Essas pessoas, os “civilizados”, movimentavam-se bem no nosso mundo, recorriam aos seguranças para arranjar cocaína ou outra coisa qualquer. Protegiam-se de dar a cara. Muitos queriam conhecer o segurança, eles gostam de tratamento especial, conhecer o segurança era uma porta aberta … Muitos “serviços” apareciam a partir dessas pessoas. Muitas vezes fazíamos serviços a advogados. A justiça era muito morosa e o próprio advogado arranjava quem fizesse o serviço, neste caso nós.

As pessoas, as motivações das pessoas são as mesmas, muda só a casca. A noite é de excessos e esses são da mesma natureza, droga, sexo e enfim, tudo o que é excesso … a forma como se expressam é que é diferente.

Quando trabalhava num bar mais rasca, revoltava-me o facto de conhecer as raparigas que trabalhavam na noite e perceber como eram maltratadas. Algumas delas desabafavam comigo e diziam que tinham de receber clientes que eram extremamente nojentos. Fisicamente, abusavam delas, não aceitavam limites, usavam a violência se necessário.

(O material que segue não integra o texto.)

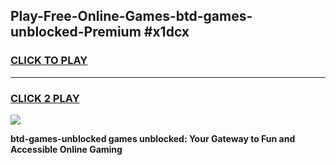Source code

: 
## Play-Free-Online-Games-btd-games-unblocked-Premium #x1dcx
<h3>
<a href="https://premium.freeplayer.one?title=btd-games-unblocked&ref=8M">CLICK TO PLAY</a></h3>
<hr>

<h3>
<a href="https://premium.freeplayer.one?title=btd-games-unblocked&ref=8M">CLICK 2 PLAY</a>
  
</h3>

<a href="https://premium.freeplayer.one?title=btd-games-unblocked&ref=8M"><img src="https://clearcache.store/games.png"></a>


**btd-games-unblocked games unblocked: Your Gateway to Fun and Accessible Online Gaming**
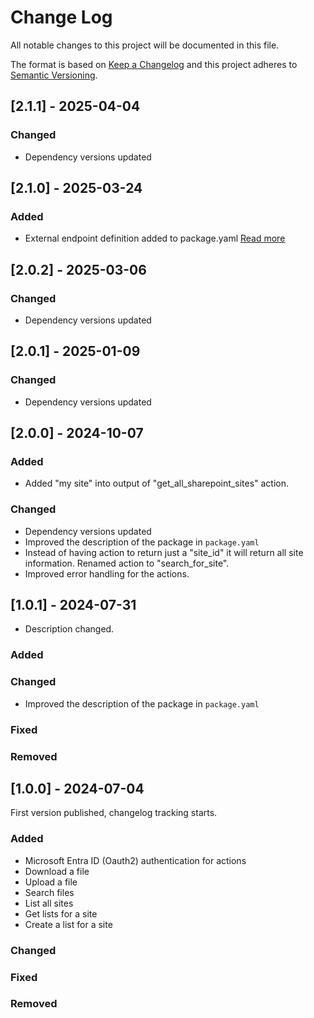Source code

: # Change Log

All notable changes to this project will be documented in this file.

The format is based on [Keep a Changelog](https://keepachangelog.com/)
and this project adheres to [Semantic Versioning](https://semver.org/).

## [2.1.1] - 2025-04-04

### Changed

- Dependency versions updated

## [2.1.0] - 2025-03-24

### Added

- External endpoint definition added to package.yaml [Read more](https://sema4.ai/docs/team-edition/marketplace/snowflake-admin#managing-external-access)

## [2.0.2] - 2025-03-06

### Changed

- Dependency versions updated

## [2.0.1] - 2025-01-09

### Changed

- Dependency versions updated

## [2.0.0] - 2024-10-07

### Added

- Added "my site" into output of "get_all_sharepoint_sites" action.

### Changed

- Dependency versions updated
- Improved the description of the package in `package.yaml`
- Instead of having action to return just a "site_id" it will return
  all site information. Renamed action to "search_for_site".
- Improved error handling for the actions.

## [1.0.1] - 2024-07-31

- Description changed.

### Added

### Changed

- Improved the description of the package in `package.yaml`

### Fixed

### Removed

## [1.0.0] - 2024-07-04

First version published, changelog tracking starts.

### Added

- Microsoft Entra ID (Oauth2) authentication for actions
- Download a file
- Upload a file
- Search files
- List all sites
- Get lists for a site
- Create a list for a site

### Changed

### Fixed

### Removed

À noite as fronteiras entre as classes esbatem-se. O senhor vai para a cama com a prostituta mais rasca e a dondoca vai para a cama com o segurança mais fatela. Tenho um certo prazer em verificar que o Senhor é rasca, é fatela, tem comportamentos que qualquer homem pode ter. A partir daqui vemos as pessoas de outra forma. Por outro lado, põe as injustiças todas a nu.

A noite tem tudo para oferecer. Noite só com diversão não é noite. Nela cabe tudo, de dia não. A noite oculta e isso faz com que nos libertemos. O mundo da noite é um mundo sem preconceitos, sem barreiras. Só me enfastiei da violência.

À noite fazem-se bons conhecimentos, para o bem e para o mal. Também se ganham inimigos. O gajo a quem bati é um dos poderosos que me poderia ser útil. Nesse caso, as coisas correram mal. Ele atacou-me, sem razão para o fazer, a reacção foi imediata e parti para a agressão. Devo admitir que não sabia quem ele era. Se soubesse, muito provavelmente, não o teria agredido. O patrão não ia gostar. Os poderosos são protegidos pelo próprio poder de que se revestem.